EXERCISE DETAILS: Below are records to be transcribed exactly; any pictures should be left out.
━━━━━━━━━━━━━━━━━━━━
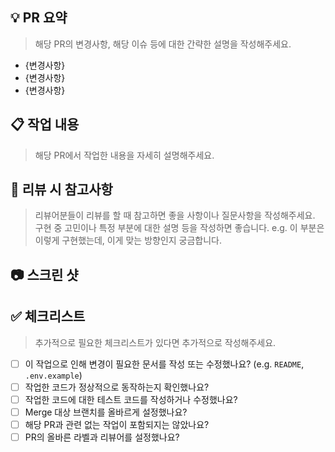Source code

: ## 💡 PR 요약

> 해당 PR의 변경사항, 해당 이슈 등에 대한 간략한 설명을 작성해주세요.

- {변경사항}
- {변경사항}
- {변경사항}

## 📋 작업 내용

> 해당 PR에서 작업한 내용을 자세히 설명해주세요.

## 🤝 리뷰 시 참고사항

> 리뷰어분들이 리뷰를 할 때 참고하면 좋을 사항이나 질문사항을 작성해주세요.
> 구현 중 고민이나 특정 부분에 대한 설명 등을 작성하면 좋습니다.
> e.g. 이 부분은 이렇게 구현했는데, 이게 맞는 방향인지 궁금합니다.

## 📷 스크린 샷

## ✅ 체크리스트

> 추가적으로 필요한 체크리스트가 있다면 추가적으로 작성해주세요.

- [ ] 이 작업으로 인해 변경이 필요한 문서를 작성 또는 수정했나요? (e.g. `README`, `.env.example`)
- [ ] 작업한 코드가 정상적으로 동작하는지 확인했나요?
- [ ] 작업한 코드에 대한 테스트 코드를 작성하거나 수정했나요?
- [ ] Merge 대상 브랜치를 올바르게 설정했나요?
- [ ] 해당 PR과 관련 없는 작업이 포함되지는 않았나요?
- [ ] PR의 올바른 라벨과 리뷰어를 설정했나요?
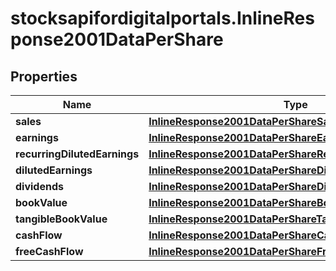 # stocksapifordigitalportals.InlineResponse2001DataPerShare

## Properties

Name | Type | Description | Notes
------------ | ------------- | ------------- | -------------
**sales** | [**InlineResponse2001DataPerShareSales**](InlineResponse2001DataPerShareSales.md) |  | [optional] 
**earnings** | [**InlineResponse2001DataPerShareEarnings**](InlineResponse2001DataPerShareEarnings.md) |  | [optional] 
**recurringDilutedEarnings** | [**InlineResponse2001DataPerShareRecurringDilutedEarnings**](InlineResponse2001DataPerShareRecurringDilutedEarnings.md) |  | [optional] 
**dilutedEarnings** | [**InlineResponse2001DataPerShareDilutedEarnings**](InlineResponse2001DataPerShareDilutedEarnings.md) |  | [optional] 
**dividends** | [**InlineResponse2001DataPerShareDividends**](InlineResponse2001DataPerShareDividends.md) |  | [optional] 
**bookValue** | [**InlineResponse2001DataPerShareBookValue**](InlineResponse2001DataPerShareBookValue.md) |  | [optional] 
**tangibleBookValue** | [**InlineResponse2001DataPerShareTangibleBookValue**](InlineResponse2001DataPerShareTangibleBookValue.md) |  | [optional] 
**cashFlow** | [**InlineResponse2001DataPerShareCashFlow**](InlineResponse2001DataPerShareCashFlow.md) |  | [optional] 
**freeCashFlow** | [**InlineResponse2001DataPerShareFreeCashFlow**](InlineResponse2001DataPerShareFreeCashFlow.md) |  | [optional] 


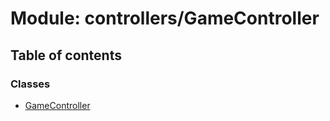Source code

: # Module: controllers/GameController

## Table of contents

### Classes

- [GameController](../wiki/controllers.GameController.GameController)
━━━━━━━━━━━━━━━━━━━━
WRITTEN ANSWER:
Source code

: ## 💡 PR 요약

> 해당 PR의 변경사항, 해당 이슈 등에 대한 간략한 설명을 작성해주세요.

- {변경사항}
- {변경사항}
- {변경사항}

## 📋 작업 내용

> 해당 PR에서 작업한 내용을 자세히 설명해주세요.

## 🤝 리뷰 시 참고사항

> 리뷰어분들이 리뷰를 할 때 참고하면 좋을 사항이나 질문사항을 작성해주세요.
> 구현 중 고민이나 특정 부분에 대한 설명 등을 작성하면 좋습니다.
> e.g. 이 부분은 이렇게 구현했는데, 이게 맞는 방향인지 궁금합니다.

## 📷 스크린 샷

## ✅ 체크리스트

> 추가적으로 필요한 체크리스트가 있다면 추가적으로 작성해주세요.

- [ ] 이 작업으로 인해 변경이 필요한 문서를 작성 또는 수정했나요? (e.g. `README`, `.env.example`)
- [ ] 작업한 코드가 정상적으로 동작하는지 확인했나요?
- [ ] 작업한 코드에 대한 테스트 코드를 작성하거나 수정했나요?
- [ ] Merge 대상 브랜치를 올바르게 설정했나요?
- [ ] 해당 PR과 관련 없는 작업이 포함되지는 않았나요?
- [ ] PR의 올바른 라벨과 리뷰어를 설정했나요?
 # stocksapifordigitalportals.InlineResponse2001DataPerShare

## Properties

Name | Type | Description | Notes
------------ | ------------- | ------------- | -------------
**sales** | [**InlineResponse2001DataPerShareSales**](InlineResponse2001DataPerShareSales.md) |  | [optional] 
**earnings** | [**InlineResponse2001DataPerShareEarnings**](InlineResponse2001DataPerShareEarnings.md) |  | [optional] 
**recurringDilutedEarnings** | [**InlineResponse2001DataPerShareRecurringDilutedEarnings**](InlineResponse2001DataPerShareRecurringDilutedEarnings.md) |  | [optional] 
**dilutedEarnings** | [**InlineResponse2001DataPerShareDilutedEarnings**](InlineResponse2001DataPerShareDilutedEarnings.md) |  | [optional] 
**dividends** | [**InlineResponse2001DataPerShareDividends**](InlineResponse2001DataPerShareDividends.md) |  | [optional] 
**bookValue** | [**InlineResponse2001DataPerShareBookValue**](InlineResponse2001DataPerShareBookValue.md) |  | [optional] 
**tangibleBookValue** | [**InlineResponse2001DataPerShareTangibleBookValue**](InlineResponse2001DataPerShareTangibleBookValue.md) |  | [optional] 
**cashFlow** | [**InlineResponse2001DataPerShareCashFlow**](InlineResponse2001DataPerShareCashFlow.md) |  | [optional] 
**freeCashFlow** | [**InlineResponse2001DataPerShareFreeCashFlow**](InlineResponse2001DataPerShareFreeCashFlow.md) |  | [optional] 


Source code

: # Module: controllers/GameController

## Table of contents

### Classes

- [GameController](../wiki/controllers.GameController.GameController)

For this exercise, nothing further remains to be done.